Many businesses get so caught up in being socially conscious that they hope the financial aspect of it takes care of itself. The good news is that there are plenty of ways to go green and boost your net income at the same time.
Here are some important mistakes that you will want to avoid.
Only implementing sustainability on micro-scale
The biggest reason that brands are going green is to improve their optics with their customers. Too many businesses are making very minor changes, such as processing paperwork online and calling themselves green.
Customers have become wary of these types of companies. If you want to earn their business, you are going to need to go all the way. Bring in a green business consultant and make every feasible change to demonstrate that you are a green organization from top to bottom.
Not prioritizing investments by long-term ROI
It isn’t realistic to build an entirely green organization overnight. You will need to allocate your capital wisely.
Before investing in any green assets or services, you should always conduct a long-term cost benefit analysis. The initial investment for some green services may be over $20,000. If they don’t shave your cost by at least $3,000 a year, they probably aren’t worth the investment.
Determine which green investments will have the best pay off over the next 10 years. Make these investments before anything else. Then compare your options within each of those categories.
Implementing green changes without a plan
Effective, long-term planning is the key to business success. This principle needs to be applied to green organizations as well.

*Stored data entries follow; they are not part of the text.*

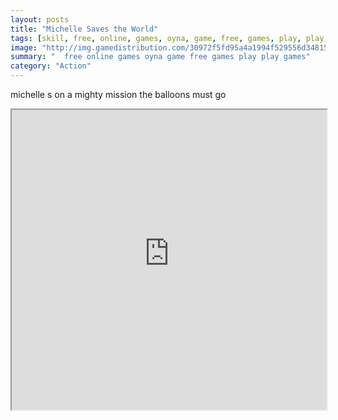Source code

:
 ```yaml
---
layout: posts
title: "Michelle Saves the World"
tags: [skill, free, online, games, oyna, game, free, games, play, play, games]
image: "http://img.gamedistribution.com/30972f5fd95a4a1994f529556d348157.jpg"
summary: "  free online games oyna game free games play play games"
category: "Action"
---
```


michelle s on a mighty mission the balloons must go

<iframe width="100%" height="480px;" src="http://flash.gamedistribution.com?game=30972f5fd95a4a1994f529556d348157"></iframe>
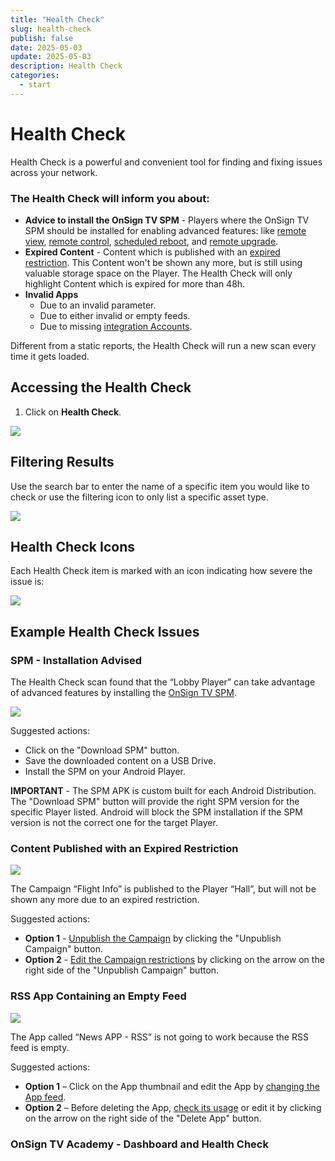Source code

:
 ```yaml
---
title: "Health Check"
slug: health-check
publish: false
date: 2025-05-03
update: 2025-05-03
description: Health Check
categories:
  - start
---
```


Health Check
============

Health Check is a powerful and convenient tool for finding and fixing issues across your network.

### The Health Check will inform you about:

* **Advice to install the OnSign TV SPM** - Players where the OnSign TV SPM should be installed for enabling advanced features: like [remote view](/players-monitoring/remote-view), [remote control](/players-monitoring/remote-control-android-players), [scheduled reboot](/players-monitoring/remote-reboot), and [remote upgrade](/player-update/remote-player-update).
* **Expired Content** - Content which is published with an [expired restriction](/basics-publishing/publish-content-with-restrictions). This Content won't be shown any more, but is still using valuable storage space on the Player. The Health Check will only highlight Content which is expired for more than 48h.
* **Invalid Apps**
  + Due to an invalid parameter.
  + Due to either invalid or empty feeds.
  + Due to missing [integration Accounts](/account-settings/connecting-social-media-accounts).

Different from a static reports, the Health Check will run a new scan every time it gets loaded.

Accessing the Health Check
--------------------------

1. Click on **Health Check**.

![](https://static.helpjuice.com/helpjuice_production/uploads/upload/image/23821/direct/1741805679946/image.png)

Filtering Results
-----------------

Use the search bar to enter the name of a specific item you would like to check or use the filtering icon to only list a specific asset type.

![](https://static.helpjuice.com/helpjuice_production/uploads/upload/image/23821/direct/1731689122253/health-check-2.jpg)

Health Check Icons
------------------

Each Health Check item is marked with an icon indicating how severe the issue is:

![](https://static.helpjuice.com/helpjuice_production/uploads/upload/image/23821/direct/1731689139970/health-check_3.png)

Example Health Check Issues
---------------------------

### SPM - Installation Advised

The Health Check scan found that the “Lobby Player” can take advantage of advanced features by installing the [OnSign TV SPM](https://onsign.tv/spm/).

![](https://static.helpjuice.com/helpjuice_production/uploads/upload/image/23821/direct/1731689186310/health-check_4.png)

Suggested actions:

* Click on the "Download SPM" button.
* Save the downloaded content on a USB Drive.
* Install the SPM on your Android Player.

**IMPORTANT** - The SPM APK is custom built for each Android Distribution. The "Download SPM" button will provide the right SPM version for the specific Player listed. Android will block the SPM installation if the SPM version is not the correct one for the target Player.

### Content Published with an Expired Restriction

![](https://static.helpjuice.com/helpjuice_production/uploads/upload/image/23821/direct/1731689238996/health-check_5.png)

The Campaign “Flight Info” is published to the Player “Hall”, but will not be shown any more due to an expired restriction.

Suggested actions:

* **Option 1** - [Unpublish the Campaign](/basics-publishing/unpublishing-content) by clicking the "Unpublish Campaign" button.
* **Option 2** - [Edit the Campaign restrictions](/basics-publishing/adding-restrictions-to-content) by clicking on the arrow on the right side of the "Unpublish Campaign" button.

### RSS App Containing an Empty Feed

![](https://static.helpjuice.com/helpjuice_production/uploads/upload/image/23821/direct/1731689295423/health-check_6.png)

The App called “News APP - RSS” is not going to work because the RSS feed is empty.

Suggested actions:

* **Option 1** – Click on the App thumbnail and edit the App by [changing the App feed](/popular-apps-setup/using-rss-feeds).
* **Option 2** – Before deleting the App, [check its usage](/media/tracking-content-usage) or edit it by clicking on the arrow on the right side of the "Delete App" button.

### OnSign TV Academy - Dashboard and Health Check
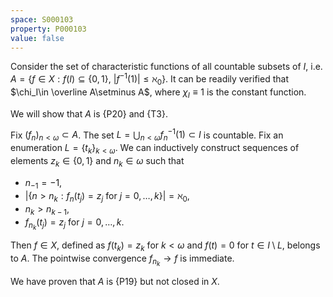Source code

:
 ```yaml
---
space: S000103
property: P000103
value: false
---
```


Consider the set of characteristic functions of all countable subsets of $I$,
i.e. $A=\{f\in X: f(I)\subseteq\{0,1\},\ |f^{-1}(1)|\leq\aleph_0\}$.
It can be readily verified that $\chi_I\in \overline A\setminus A$, where
$\chi_I\equiv 1$ is the constant function.

We will show that $A$ is {P20} and {T3}.

Fix $(f_n)_{n<\omega} \subset A$. The set $L=\bigcup_{n<\omega}f^{-1}_n(1)\subset I$ is countable. Fix an enumeration $L=\{t_k\}_{k<\omega}$. We can inductively construct sequences of elements $z_k\in \{0,1\}$ and $n_k\in\omega$ such that
- $n_{-1}=-1$,
- $|\{n>n_k: f_n(t_j)=z_j\text{ for } j=0,\ldots,k\}|=\aleph_0$,
- $n_k>n_{k-1}$,
- $f_{n_k}(t_j)=z_j$ for $j=0,\ldots,k$.

Then $f\in X$, defined as $f(t_k)=z_k$ for $k<\omega$ and $f(t)=0$ for $t\in I\setminus L$,
belongs to $A$. The pointwise convergence $f_{n_k}\to f$ is immediate. 

We have proven that $A$ is {P19} but not closed in $X$.
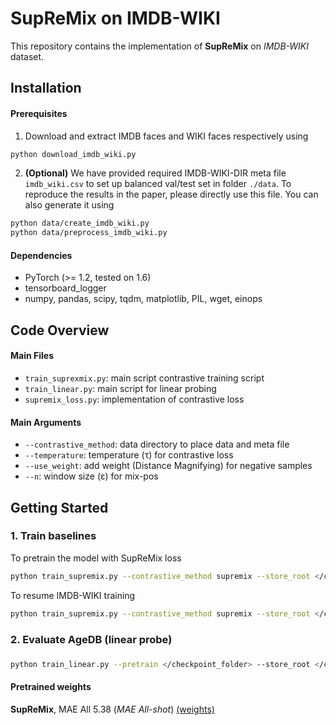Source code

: # SupReMix on IMDB-WIKI
This repository contains the implementation of __SupReMix__ on *IMDB-WIKI* dataset. 

## Installation

#### Prerequisites

1. Download and extract IMDB faces and WIKI faces respectively using

```bash
python download_imdb_wiki.py
```

2. __(Optional)__ We have provided required IMDB-WIKI-DIR meta file `imdb_wiki.csv` to set up balanced val/test set in folder `./data`. To reproduce the results in the paper, please directly use this file. You can also generate it using

```bash
python data/create_imdb_wiki.py
python data/preprocess_imdb_wiki.py
```

#### Dependencies

- PyTorch (>= 1.2, tested on 1.6)
- tensorboard_logger
- numpy, pandas, scipy, tqdm, matplotlib, PIL, wget, einops


## Code Overview

#### Main Files
- `train_suprexmix.py`: main script contrastive training script
- `train_linear.py`: main script for linear probing
- `supremix_loss.py`: implementation of contrastive loss


#### Main Arguments
- `--contrastive_method`: data directory to place data and meta file
- `--temperature`: temperature (&tau;) for contrastive loss
- `--use_weight`: add weight (Distance Magnifying) for negative samples 
- `--n`: window size (&epsilon;) for mix-pos

## Getting Started

### 1. Train baselines

To pretrain the model with SupReMix loss
```bash
python train_supremix.py --contrastive_method supremix --store_root </checkpoint_root> --data_dir </data_folder> 
```
To resume IMDB-WIKI training
```bash
python train_supremix.py --contrastive_method supremix --store_root </checkpoint_folder>  --data_dir </data_folder>  --resume </checkpoint>
```

### 2. Evaluate AgeDB (linear probe)
##### 
```bash
python train_linear.py --pretrain </checkpoint_folder> --store_root </checkpoint_root> --data_dir </data_folder> 
```

#### Pretrained weights 

__SupReMix__, MAE All 5.38 (*MAE All-shot*)
[(weights)](https://drive.google.com/file/d/1Dtzr8Ouhm_TF49HCjSP3bPQg67HluygZ/view?usp=sharing) <br>

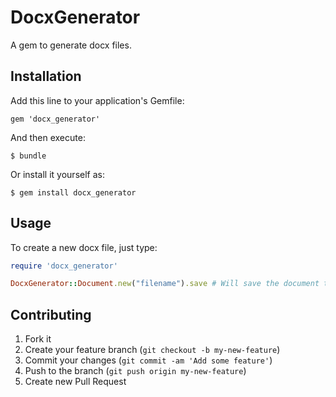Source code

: # DocxGenerator

A gem to generate docx files.

## Installation

Add this line to your application's Gemfile:

    gem 'docx_generator'

And then execute:

    $ bundle

Or install it yourself as:

    $ gem install docx_generator

## Usage

To create a new docx file, just type:

```ruby
require 'docx_generator'

DocxGenerator::Document.new("filename").save # Will save the document to filename.docx
```

## Contributing

1. Fork it
2. Create your feature branch (`git checkout -b my-new-feature`)
3. Commit your changes (`git commit -am 'Add some feature'`)
4. Push to the branch (`git push origin my-new-feature`)
5. Create new Pull Request
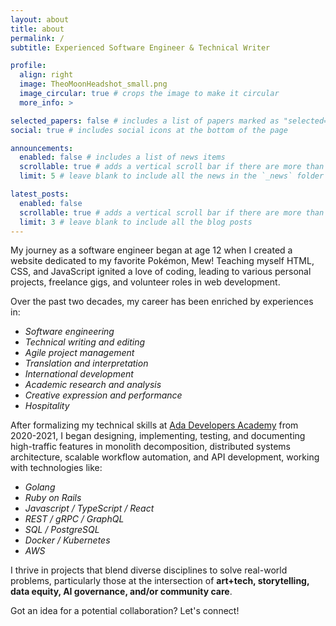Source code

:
 ```yaml
---
layout: about
title: about
permalink: /
subtitle: Experienced Software Engineer & Technical Writer

profile:
  align: right
  image: TheoMoonHeadshot_small.png
  image_circular: true # crops the image to make it circular
  more_info: >

selected_papers: false # includes a list of papers marked as "selected={true}"
social: true # includes social icons at the bottom of the page

announcements:
  enabled: false # includes a list of news items
  scrollable: true # adds a vertical scroll bar if there are more than 3 news items
  limit: 5 # leave blank to include all the news in the `_news` folder

latest_posts:
  enabled: false
  scrollable: true # adds a vertical scroll bar if there are more than 3 new posts items
  limit: 3 # leave blank to include all the blog posts
---
```


My journey as a software engineer began at age 12 when I created a website dedicated to my favorite Pokémon, Mew! Teaching myself HTML, CSS, and JavaScript ignited a love of coding, leading to various personal projects, freelance gigs, and volunteer roles in web development.

Over the past two decades, my career has been enriched by experiences in:

- _Software engineering_
- _Technical writing and editing_
- _Agile project management_
- _Translation and interpretation_
- _International development_
- _Academic research and analysis_
- _Creative expression and performance_
- _Hospitality_

After formalizing my technical skills at [Ada Developers Academy](https://adadevelopersacademy.org) from 2020-2021, I began designing, implementing, testing, and documenting high-traffic features in monolith decomposition, distributed systems architecture, scalable workflow automation, and API development, working with technologies like:

- _Golang_
- _Ruby on Rails_
- _Javascript / TypeScript / React_
- _REST / gRPC / GraphQL_
- _SQL / PostgreSQL_
- _Docker / Kubernetes_
- _AWS_

I thrive in projects that blend diverse disciplines to solve real-world problems, particularly those at the intersection of **art+tech, storytelling, data equity, AI governance, and/or community care**.

Got an idea for a potential collaboration? Let's connect!
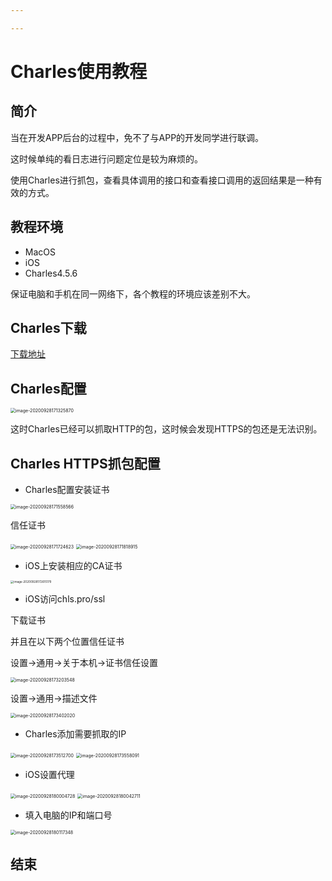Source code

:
 ```yaml
---

---
```


# Charles使用教程

## 简介

当在开发APP后台的过程中，免不了与APP的开发同学进行联调。

这时候单纯的看日志进行问题定位是较为麻烦的。

使用Charles进行抓包，查看具体调用的接口和查看接口调用的返回结果是一种有效的方式。

## 教程环境

+ MacOS
+ iOS
+ Charles4.5.6

保证电脑和手机在同一网络下，各个教程的环境应该差别不大。

## Charles下载

[下载地址](https://www.charlesproxy.com/latest-release/download.do)

## Charles配置

<img src="../img/Charles设置进行代理.png" alt="image-20200928171325870" style="zoom:50%;" />



这时Charles已经可以抓取HTTP的包，这时候会发现HTTPS的包还是无法识别。



## Charles HTTPS抓包配置

+ Charles配置安装证书

<img src="../img/CharlesHTTP抓包设置.png" alt="image-20200928171558566" style="zoom:50%;" />

信任证书

<img src="../img/CharlesMac设置证书.png" alt="image-20200928171724623" style="zoom: 50%;" />



<img src="../img/Charles信任证书.png" alt="image-20200928171818915" style="zoom: 50%;" />

+ iOS上安装相应的CA证书



<img src="../img/Charles设置服务.png" alt="image-20200928172615179" style="zoom: 33%;" />

+ iOS访问chls.pro/ssl

下载证书

并且在以下两个位置信任证书

设置->通用->关于本机->证书信任设置

<img src="../img/CharlesiOS信任证书1.png" alt="image-20200928173203548" style="zoom:50%;" />

设置->通用->描述文件

<img src="../img/CharlesiOS信任证书2.png" alt="image-20200928173402020" style="zoom:50%;" />

+ Charles添加需要抓取的IP

<img src="../img/Charles设置SSL1.png" alt="image-20200928173512700" style="zoom:50%;" />

<img src="../img/Charles设置SSL2.png" alt="image-20200928173558091" style="zoom:50%;" />

+ iOS设置代理

<img src="../img/CharlesiOSWifi设置1.png" alt="image-20200928180004728" style="zoom:50%;" />

<img src="../img/CharlesiOSWifi设置2.png" alt="image-20200928180042711" style="zoom:50%;" />

+ 填入电脑的IP和端口号

<img src="../img/CharlesiOSWifi设置3.png" alt="image-20200928180117348" style="zoom:50%;" />



## 结束

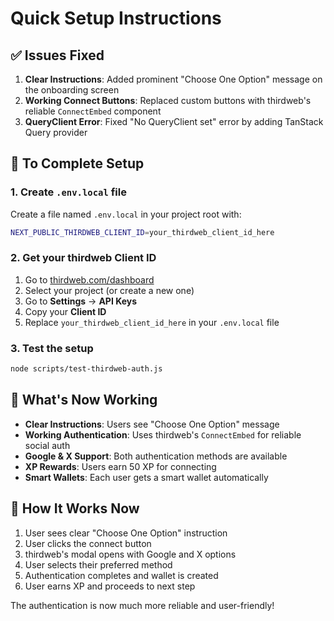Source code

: # Quick Setup Instructions

## ✅ Issues Fixed

1. **Clear Instructions**: Added prominent "Choose One Option" message on the onboarding screen
2. **Working Connect Buttons**: Replaced custom buttons with thirdweb's reliable `ConnectEmbed` component
3. **QueryClient Error**: Fixed "No QueryClient set" error by adding TanStack Query provider

## 🚀 To Complete Setup

### 1. Create `.env.local` file
Create a file named `.env.local` in your project root with:

```bash
NEXT_PUBLIC_THIRDWEB_CLIENT_ID=your_thirdweb_client_id_here
```

### 2. Get your thirdweb Client ID
1. Go to [thirdweb.com/dashboard](https://thirdweb.com/dashboard)
2. Select your project (or create a new one)
3. Go to **Settings** → **API Keys**
4. Copy your **Client ID**
5. Replace `your_thirdweb_client_id_here` in your `.env.local` file

### 3. Test the setup
```bash
node scripts/test-thirdweb-auth.js
```

## 🎯 What's Now Working

- **Clear Instructions**: Users see "Choose One Option" message
- **Working Authentication**: Uses thirdweb's `ConnectEmbed` for reliable social auth
- **Google & X Support**: Both authentication methods are available
- **XP Rewards**: Users earn 50 XP for connecting
- **Smart Wallets**: Each user gets a smart wallet automatically

## 🔧 How It Works Now

1. User sees clear "Choose One Option" instruction
2. User clicks the connect button
3. thirdweb's modal opens with Google and X options
4. User selects their preferred method
5. Authentication completes and wallet is created
6. User earns XP and proceeds to next step

The authentication is now much more reliable and user-friendly!
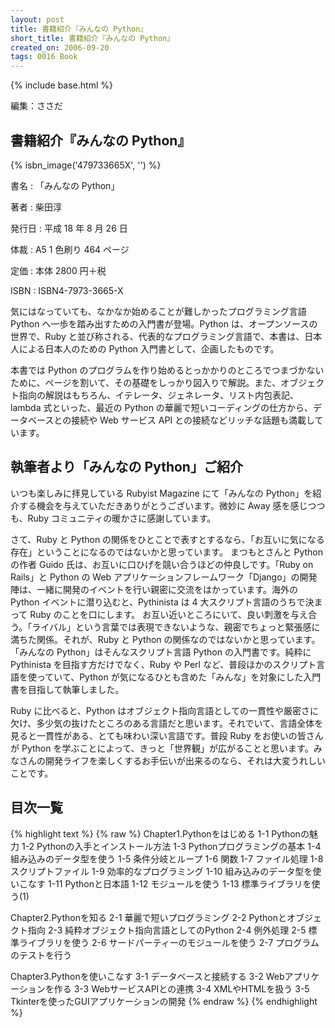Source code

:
 ```yaml
---
layout: post
title: 書籍紹介『みんなの Python』
short_title: 書籍紹介『みんなの Python』
created_on: 2006-09-20
tags: 0016 Book
---
```

{% include base.html %}


編集：ささだ

## 書籍紹介『みんなの Python』
{% isbn_image('479733665X', '') %}

書名
: 「みんなの Python」 

著者
: 柴田淳 

発行日
: 平成 18 年 8 月 26 日 

体裁
: A5 1 色刷り 464 ページ 

定価
: 本体 2800 円＋税 

ISBN
: ISBN4-7973-3665-X 

気にはなっていても、なかなか始めることが難しかったプログラミング言語 Python へ一歩を踏み出すための入門書が登場。Python は、オープンソースの世界で、Ruby と並び称される、代表的なプログラミング言語で、本書は、日本人による日本人のための Python 入門書として、企画したものです。

本書では Python のプログラムを作り始めるとっかかりのところでつまづかないために、ページを割いて、その基礎をしっかり図入りで解説。また、オブジェクト指向の解説はもちろん、イテレータ、ジェネレータ、リスト内包表記、lambda 式といった、最近の Python の華麗で短いコーディングの仕方から、データベースとの接続や Web サービス API との接続などリッチな話題も満載しています。

## 執筆者より「みんなの Python」ご紹介

いつも楽しみに拝見している Rubyist Magazine にて「みんなの Python」を紹介する機会を与えていただきありがとうございます。微妙に Away 感を感じつつも、Ruby コミュニティの暖かさに感謝しています。

さて、Ruby と Python の関係をひとことで表すとするなら、「お互いに気になる存在」ということになるのではないかと思っています。
まつもとさんと Python の作者 Guido 氏は、お互いに口ひげを競い合うほどの仲良しです。「Ruby on Rails」と Python の Web アプリケーションフレームワーク「Django」の開発陣は、一緒に開発のイベントを行い親密に交流をはかっています。海外の Python イベントに潜り込むと、Pythinista は 4 大スクリプト言語のうちで決まって Ruby のことを口にします。
お互い近いところにいて、良い刺激を与え合う。「ライバル」という言葉では表現できないような、親密でちょっと緊張感に満ちた関係。それが、Ruby と Python の関係なのではないかと思っています。
「みんなの Python」はそんなスクリプト言語 Python の入門書です。純粋に Pythinista を目指す方だけでなく、Ruby や Perl など、普段ほかのスクリプト言語を使っていて、Python が気になるひとも含めた「みんな」を対象にした入門書を目指して執筆しました。

Ruby に比べると、Python はオブジェクト指向言語としての一貫性や厳密さに欠け、多少気の抜けたところのある言語だと思います。それでいて、言語全体を見ると一貫性がある、とても味わい深い言語です。普段 Ruby をお使いの皆さんが Python を学ぶことによって、きっと「世界観」が広がることと思います。みなさんの開発ライフを楽しくするお手伝いが出来るのなら、それは大変うれしいことです。

## 目次一覧

{% highlight text %}
{% raw %}
Chapter1.Pythonをはじめる
1-1 Pythonの魅力
1-2 Pythonの入手とインストール方法
1-3 Pythonプログラミングの基本
1-4 組み込みのデータ型を使う
1-5 条件分岐とループ
1-6 関数
1-7 ファイル処理
1-8 スクリプトファイル
1-9 効率的なプログラミング
1-10 組み込みのデータ型を使いこなす
1-11 Pythonと日本語
1-12 モジュールを使う
1-13 標準ライブラリを使う(1)

Chapter2.Pythonを知る
2-1 華麗で短いプログラミング
2-2 Pythonとオブジェクト指向
2-3 純粋オブジェクト指向言語としてのPython
2-4 例外処理
2-5 標準ライブラリを使う
2-6 サードパーティーのモジュールを使う
2-7 プログラムのテストを行う

Chapter3.Pythonを使いこなす
3-1 データベースと接続する
3-2 Webアプリケーションを作る
3-3 WebサービスAPIとの連携
3-4 XMLやHTMLを扱う
3-5 Tkinterを使ったGUIアプリケーションの開発
{% endraw %}
{% endhighlight %}



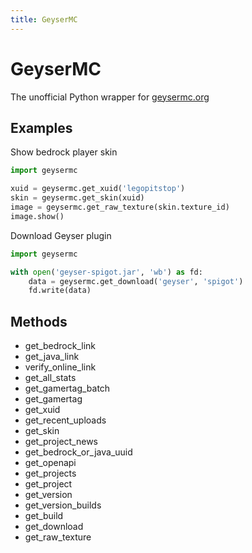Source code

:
 ```yaml
---
title: GeyserMC
---
```


# GeyserMC

The unofficial Python wrapper for [geysermc.org](https://geysermc.org)

## Examples

Show bedrock player skin

```Python
import geysermc

xuid = geysermc.get_xuid('legopitstop')
skin = geysermc.get_skin(xuid)
image = geysermc.get_raw_texture(skin.texture_id)
image.show()
```

Download Geyser plugin

```Python
import geysermc

with open('geyser-spigot.jar', 'wb') as fd:
    data = geysermc.get_download('geyser', 'spigot')
    fd.write(data)
```

## Methods

- get_bedrock_link
- get_java_link
- verify_online_link
- get_all_stats
- get_gamertag_batch
- get_gamertag
- get_xuid
- get_recent_uploads
- get_skin
- get_project_news
- get_bedrock_or_java_uuid
- get_openapi
- get_projects
- get_project
- get_version
- get_version_builds
- get_build
- get_download
- get_raw_texture
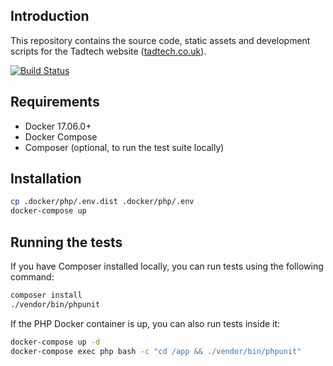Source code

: ## Introduction

This repository contains the source code, static assets and development scripts for the Tadtech website ([tadtech.co.uk][1]). 

[![Build Status](https://api.travis-ci.org/tadtech/website.svg?branch=master)](https://travis-ci.org/tadtech/website)

## Requirements

- Docker 17.06.0+
- Docker Compose
- Composer (optional, to run the test suite locally)

## Installation

```bash
cp .docker/php/.env.dist .docker/php/.env
docker-compose up
```

## Running the tests

If you have Composer installed locally, you can run tests using the following command:

```bash
composer install
./vendor/bin/phpunit
```

If the PHP Docker container is up, you can also run tests inside it:

```bash
docker-compose up -d
docker-compose exec php bash -c "cd /app && ./vendor/bin/phpunit"
```

[1]: http://tadtech.co.uk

Before implementing a green strategy, you must answer the following questions:
- How will I communicate my green business philosophy to my customers?
- How will running a green business affect my revenue stream?
- How will adopting green business strategies change my monthly expenses? Will they increase or decrease them?
- How will my company finance green upgrades and other investments?
The biggest mistake that too many green businesses make is being overly optimistic with these forecasts. Take the time to collect objective data and make your decisions accordingly. This will help you run a much more profitable green business.
Not considering the benefits of green printing
Too many companies believe that going paperless is the only way to run a green organization. Unfortunately, going 100% paperless it’s not feasible for most companies.
Rather than aim for an unrealistic goal, consider the option of using a more environmentally friendly printer. It won’t be perfect, but it will be better than the alternative.
According to experts from Doranix, environmental printers have several benefits:
- They can process paper that has been completely recycled.
- They consume less energy than traditional printers.
- They use ink that is more environmentally friendly.
You want to take a look at different green printers and compare them. You’ll find that some will meet your needs as a green business.
Poorly communicating your green business strategy to customers
Brand positioning doesn’t happen on its own. If you want to run a successful green business, you must communicate your message to customers as clearly as possible. You must also avoid the appearance that you are patronizing them.
The best approach is to be clear when you were first making the change. I’ll make an announcement about your company‘s commitment to sustainability.
You also want to reinforce this message overtime by using green labels on all of your products. You don’t have to be blatant with your messaging at this stage. Simply provide a small, daily reminder on your products and invoices.
Finally, it is a good idea to participate in green business seminars and other events. If your community has a local Green Chamber of Commerce, you should consider joining as well.